# Task description
Using the listing below, print exactly everything from the line with "row reduction. \\" down to the line with "Therefore, if $b", both included, and nothing more.

--- START ---

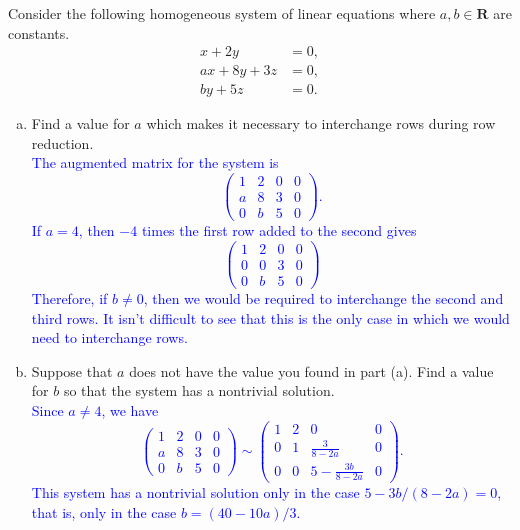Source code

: \documentclass[a4paper,11pt]{article}
\newcommand{\R}{\mathbf{R}}
\newcommand{\BB}[1]{\textcolor{blue}{#1}}
\begin{document}
 Consider the following homogeneous system of
linear equations where $a,b \in \R$ are constants.
\begin{align*}
  x+2y &= 0, \\
  ax+8y+3z &= 0, \\
  by+5z &= 0.
\end{align*}
\begin{enumerate}[(a)]
\item Find a value for $a$ which makes it necessary to interchange rows during
  row reduction. \\

  \BB{The augmented matrix for the system is
    \[
      \left(
        \begin{array}{rrr|r}
          1 & 2 & 0 & 0 \\
          a & 8 & 3 & 0 \\
          0 & b & 5 & 0
        \end{array}
      \right).
    \]
    If $a=4$, then $-4$ times the first row added to the second gives
    \[
      \left(
        \begin{array}{rrr|r}
          1 & 2 & 0 & 0 \\
          0 & 0 & 3 & 0 \\
          0 & b & 5 & 0
        \end{array}
      \right)
    \]
    Therefore, if $b \neq 0$, then we would be required to interchange the
    second and third rows. It isn't difficult to see that this is the only case
    in which we would need to interchange rows. \\
  }

\item Suppose that $a$ does not have the value you found in part (a). Find a
  value for $b$ so that the system has a nontrivial solution. \\

  \BB{Since $a \neq 4$, we have
    \[
      \left(
        \begin{array}{rrr|r}
          1 & 2 & 0 & 0 \\
          a & 8 & 3 & 0 \\
          0 & b & 5 & 0
        \end{array}
      \right)\sim
      \left(
        \begin{array}{rrr|r}
          1 & 2 & 0 & 0 \\
          0 & 1 & \frac{3}{8-2a} & 0 \\
          0 & 0 & 5-\frac{3b}{8-2a} & 0
        \end{array}
      \right).
    \]
    This system has a nontrivial solution only in the case $5-3b/(8-2a)=0$, that
    is, only in the case $b=(40-10a)/3$. \\
  }
  

\end{enumerate}
\end{document}
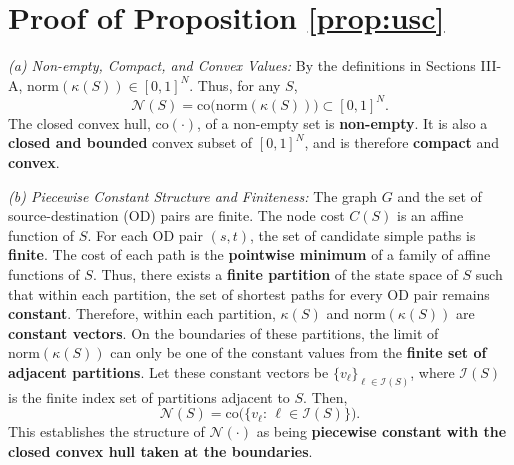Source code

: \documentclass[journal]{IEEEtran}
\begin{document}
\section{Proof of Proposition \ref{prop:usc}}
\label{app:proof_prop_usc}
\begin{IEEEproof}
\textit{(a) Non-empty, Compact, and Convex Values:}
By the definitions in Sections III-A, $\mathrm{norm}(\kappa(S))\in[0,1]^N$. Thus, for any $S$,
\begin{equation}
\mathcal N(S)=\mathrm{co}\!\big(\mathrm{norm}(\kappa(S))\big)\subset[0,1]^N.
\end{equation}
The closed convex hull, $\mathrm{co}(\cdot)$, of a non-empty set is \textbf{non-empty}. It is also a \textbf{closed and bounded} convex subset of $[0,1]^N$, and is therefore \textbf{compact} and \textbf{convex}.

\textit{(b) Piecewise Constant Structure and Finiteness:}
The graph $G$ and the set of source-destination (OD) pairs are finite. The node cost $C(S)$ is an affine function of $S$. For each OD pair $(s,t)$, the set of candidate simple paths is \textbf{finite}. The cost of each path is the \textbf{pointwise minimum} of a family of affine functions of $S$. Thus, there exists a \textbf{finite partition} of the state space of $S$ such that within each partition, the set of shortest paths for every OD pair remains \textbf{constant}. Therefore, within each partition, $\kappa(S)$ and $\mathrm{norm}(\kappa(S))$ are \textbf{constant vectors}. On the boundaries of these partitions, the limit of $\mathrm{norm}(\kappa(S))$ can only be one of the constant values from the \textbf{finite set of adjacent partitions}. Let these constant vectors be $\{v_\ell\}_{\ell\in\mathcal I(S)}$, where $\mathcal I(S)$ is the finite index set of partitions adjacent to $S$. Then,
\begin{equation}
\mathcal N(S)=\mathrm{co}\big(\{v_\ell:\,\ell\in\mathcal I(S)\}\big).
\end{equation}
This establishes the structure of $\mathcal N(\cdot)$ as being \textbf{piecewise constant with the closed convex hull taken at the boundaries}.


\end{IEEEproof}
\end{document}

--- END ---

# Solution below
  row reduction. \\

  \BB{The augmented matrix for the system is
    \[
      \left(
        \begin{array}{rrr|r}
          1 & 2 & 0 & 0 \\
          a & 8 & 3 & 0 \\
          0 & b & 5 & 0
        \end{array}
      \right).
    \]
    If $a=4$, then $-4$ times the first row added to the second gives
    \[
      \left(
        \begin{array}{rrr|r}
          1 & 2 & 0 & 0 \\
          0 & 0 & 3 & 0 \\
          0 & b & 5 & 0
        \end{array}
      \right)
    \]
    Therefore, if $b \neq 0$, then we would be required to interchange the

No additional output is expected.